Todd-Wadena Electric Cooperative (TWEC) was one of the first electric cooperatives. Formed in 1940, the co-op has returned almost $17 million to their members through capital credits since then.
Its service territory covers most of Todd and Wadena counties, and includes AgReliant Genetics, the nation’s third-largest seed corn company. It is a leader in seed research, production and quality, and is one of the fastest growing independent seed companies in the agriculture industry. The company’s LG Seeds Western Division sales and distribution offices are in Wadena, Minnesota. This local production facility conditions approximately 160,000 units of corn and 450,000 units of soybeans each year. Locally, the company employs approximately 70 people.
Growing Pilot Projects
Agriculture is the lifeblood of the TWEC service area. This rural cooperative has been working with Great River Energy to pilot some forward-thinking projects.
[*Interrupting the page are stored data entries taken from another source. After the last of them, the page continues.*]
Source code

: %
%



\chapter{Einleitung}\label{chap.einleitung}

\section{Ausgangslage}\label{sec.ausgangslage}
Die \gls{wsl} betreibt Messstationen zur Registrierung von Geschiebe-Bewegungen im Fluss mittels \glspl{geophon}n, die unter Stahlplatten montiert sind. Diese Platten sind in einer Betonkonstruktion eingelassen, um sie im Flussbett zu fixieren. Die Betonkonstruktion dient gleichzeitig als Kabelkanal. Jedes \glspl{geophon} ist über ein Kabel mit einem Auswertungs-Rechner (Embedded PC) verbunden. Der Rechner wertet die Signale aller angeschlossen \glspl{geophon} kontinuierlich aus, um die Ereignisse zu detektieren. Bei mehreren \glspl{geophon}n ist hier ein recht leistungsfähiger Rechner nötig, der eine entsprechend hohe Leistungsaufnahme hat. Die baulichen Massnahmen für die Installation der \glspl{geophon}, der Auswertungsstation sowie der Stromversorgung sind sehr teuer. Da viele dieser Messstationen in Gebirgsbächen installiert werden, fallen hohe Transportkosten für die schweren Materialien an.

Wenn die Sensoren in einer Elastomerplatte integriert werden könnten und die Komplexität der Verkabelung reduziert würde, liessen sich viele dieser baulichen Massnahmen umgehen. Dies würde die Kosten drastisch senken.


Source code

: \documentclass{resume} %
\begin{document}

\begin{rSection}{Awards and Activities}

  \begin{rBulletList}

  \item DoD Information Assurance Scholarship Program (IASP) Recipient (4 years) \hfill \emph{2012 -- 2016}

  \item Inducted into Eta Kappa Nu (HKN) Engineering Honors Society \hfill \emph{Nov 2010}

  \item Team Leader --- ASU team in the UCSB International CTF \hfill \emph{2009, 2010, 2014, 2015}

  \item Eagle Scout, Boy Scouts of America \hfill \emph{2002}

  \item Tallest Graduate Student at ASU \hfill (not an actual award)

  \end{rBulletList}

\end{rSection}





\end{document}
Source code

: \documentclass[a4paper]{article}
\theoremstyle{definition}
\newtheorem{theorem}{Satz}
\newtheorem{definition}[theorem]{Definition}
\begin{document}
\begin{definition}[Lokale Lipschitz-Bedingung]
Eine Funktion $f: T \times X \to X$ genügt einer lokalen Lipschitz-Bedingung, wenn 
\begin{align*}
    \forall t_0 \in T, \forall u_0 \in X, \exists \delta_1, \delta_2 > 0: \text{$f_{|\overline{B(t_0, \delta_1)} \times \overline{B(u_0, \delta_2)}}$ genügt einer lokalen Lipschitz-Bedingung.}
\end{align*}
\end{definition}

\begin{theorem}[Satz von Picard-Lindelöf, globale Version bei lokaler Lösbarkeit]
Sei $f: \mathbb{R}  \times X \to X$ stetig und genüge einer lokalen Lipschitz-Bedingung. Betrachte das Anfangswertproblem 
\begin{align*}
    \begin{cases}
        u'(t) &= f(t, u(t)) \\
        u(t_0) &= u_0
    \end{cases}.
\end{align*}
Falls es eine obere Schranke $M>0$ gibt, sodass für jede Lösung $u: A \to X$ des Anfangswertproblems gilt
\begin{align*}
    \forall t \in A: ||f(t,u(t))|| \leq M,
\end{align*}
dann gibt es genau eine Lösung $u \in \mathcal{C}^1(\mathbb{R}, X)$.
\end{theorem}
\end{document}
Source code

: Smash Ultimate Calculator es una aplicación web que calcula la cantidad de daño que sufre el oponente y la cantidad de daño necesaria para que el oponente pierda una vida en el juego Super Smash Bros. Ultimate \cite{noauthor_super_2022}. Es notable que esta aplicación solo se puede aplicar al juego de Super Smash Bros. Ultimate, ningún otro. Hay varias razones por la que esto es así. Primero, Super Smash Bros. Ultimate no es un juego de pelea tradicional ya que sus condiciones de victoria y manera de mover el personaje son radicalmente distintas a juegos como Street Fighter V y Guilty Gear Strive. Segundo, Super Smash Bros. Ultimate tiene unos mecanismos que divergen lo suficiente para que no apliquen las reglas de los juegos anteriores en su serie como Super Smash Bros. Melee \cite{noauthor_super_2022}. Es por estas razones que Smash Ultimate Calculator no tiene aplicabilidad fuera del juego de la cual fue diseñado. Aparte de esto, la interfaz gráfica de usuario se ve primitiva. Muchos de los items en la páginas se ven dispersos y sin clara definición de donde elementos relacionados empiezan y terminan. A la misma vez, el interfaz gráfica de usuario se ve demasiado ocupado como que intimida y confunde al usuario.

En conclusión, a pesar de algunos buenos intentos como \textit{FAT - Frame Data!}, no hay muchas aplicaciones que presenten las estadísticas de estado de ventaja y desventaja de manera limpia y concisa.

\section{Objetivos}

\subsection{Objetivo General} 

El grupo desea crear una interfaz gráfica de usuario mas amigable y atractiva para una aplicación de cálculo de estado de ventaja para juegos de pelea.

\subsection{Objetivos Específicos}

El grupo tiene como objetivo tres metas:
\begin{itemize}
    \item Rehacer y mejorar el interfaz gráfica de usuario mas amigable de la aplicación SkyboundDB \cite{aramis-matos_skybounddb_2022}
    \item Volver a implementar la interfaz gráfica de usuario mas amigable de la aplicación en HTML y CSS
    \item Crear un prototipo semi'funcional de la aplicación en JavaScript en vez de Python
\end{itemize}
‘Sota Grown is a project TWEC, Lakewood Health System, Central Lakes College, EPRI and Great River Energy are working on together. The project includes research around a fully enclosed hydroponic indoor food production container. During this two-year research project, Great River Energy and TWEC will examine the energy needs of the container and evaluate beneficial rate designs.
TWEC is also working with Great River Energy on a pilot project with members who participate in a program that allows their cooperative to interrupt electric service to irrigation systems. Members have requested that their systems be allowed to operate without interruption in May and September, so they are able to move pivots to plant and harvest. Great River Energy and TWEC are working together examine the effects of suspending control during those months. Load control programs like interruptible irrigation are important to TWEC as 37% of its membership is involved in some sort of load management program.